Media Advisory: Carnegie Mellon Mechanical Engineering Students Showcase Products To Improve Life in Developing Countries
Contact: Chriss Swaney / 412-268-5776 / firstname.lastname@example.org
Event: Everyone deserves clean water. Some 3,000 children die daily in Africa from disease spread through drinking contaminated water.
That's why Carnegie Mellon University mechanical engineering students are creating a rolling water transport and filtration system to ensure the use of clean water in developing nations where infrastructure is sparse. The students are part of the university's Mechanical Engineering Capstone Design Course in which they are challenged to put form into function by creating prototype products for a variety of industry sectors. This year's theme involved "Solving Problems of Social Relevance."
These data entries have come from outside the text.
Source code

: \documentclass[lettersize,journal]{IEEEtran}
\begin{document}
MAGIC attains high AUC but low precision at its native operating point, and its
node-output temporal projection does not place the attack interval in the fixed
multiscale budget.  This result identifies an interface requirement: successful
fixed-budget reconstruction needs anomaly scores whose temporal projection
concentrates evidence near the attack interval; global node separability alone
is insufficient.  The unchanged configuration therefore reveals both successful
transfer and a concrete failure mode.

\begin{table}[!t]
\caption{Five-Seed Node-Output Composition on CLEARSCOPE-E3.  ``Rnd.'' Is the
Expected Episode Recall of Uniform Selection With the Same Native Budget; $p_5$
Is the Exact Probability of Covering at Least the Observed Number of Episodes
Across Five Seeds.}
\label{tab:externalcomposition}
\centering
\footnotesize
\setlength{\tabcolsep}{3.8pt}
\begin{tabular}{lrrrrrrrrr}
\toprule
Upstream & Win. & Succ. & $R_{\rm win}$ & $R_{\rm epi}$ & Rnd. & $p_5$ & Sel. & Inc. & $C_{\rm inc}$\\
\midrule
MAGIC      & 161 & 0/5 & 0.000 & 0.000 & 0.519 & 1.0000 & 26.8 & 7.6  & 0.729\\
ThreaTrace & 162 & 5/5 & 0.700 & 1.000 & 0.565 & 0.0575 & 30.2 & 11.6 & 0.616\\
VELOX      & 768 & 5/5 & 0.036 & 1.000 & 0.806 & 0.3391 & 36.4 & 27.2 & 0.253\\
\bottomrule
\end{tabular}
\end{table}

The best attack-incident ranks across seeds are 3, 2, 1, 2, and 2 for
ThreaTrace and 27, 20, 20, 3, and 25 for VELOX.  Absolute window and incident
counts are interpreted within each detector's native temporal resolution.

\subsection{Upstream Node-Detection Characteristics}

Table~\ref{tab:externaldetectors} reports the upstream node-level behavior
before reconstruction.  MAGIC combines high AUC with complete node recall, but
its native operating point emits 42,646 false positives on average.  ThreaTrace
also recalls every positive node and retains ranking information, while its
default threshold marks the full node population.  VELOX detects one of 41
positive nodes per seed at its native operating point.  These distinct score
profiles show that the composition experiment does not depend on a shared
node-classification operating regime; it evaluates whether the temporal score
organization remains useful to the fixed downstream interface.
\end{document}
"It is imperative that young engineers understand that they can apply their skills to solve hard problems of societal interest and need. This class shows how bright young minds can conceive of, design and build product prototypes that can help people in developing nations, help people in times of crisis, empower people to efficiently and without negative impact use the world around them, and to aid people in their daily lives," said Jonathan Cagan, director of Innovation and Entrepreneurship and a professor of mechanical engineering.
Other class projects to assist developing countries include shoes that expand as their owners grow to combat foot disease and infection, a machine to safely re-sharpen hypodermic needles and reduce unhealthy reuse, and a fruit picking tool that reduces bruising and maximizes ease of use to support an agricultural economy.
The teams followed a formal design process that included uncovering and understanding opportunities to address societal need, and went through three design iterations before unveiling their final concept.
When: 11 a.m. to 1:30 p.m., Monday, Dec. 9.
Where: Connan Room, University Center, Carnegie Mellon University, 5000 Forbes Ave., Pittsburgh, Pa. 15213.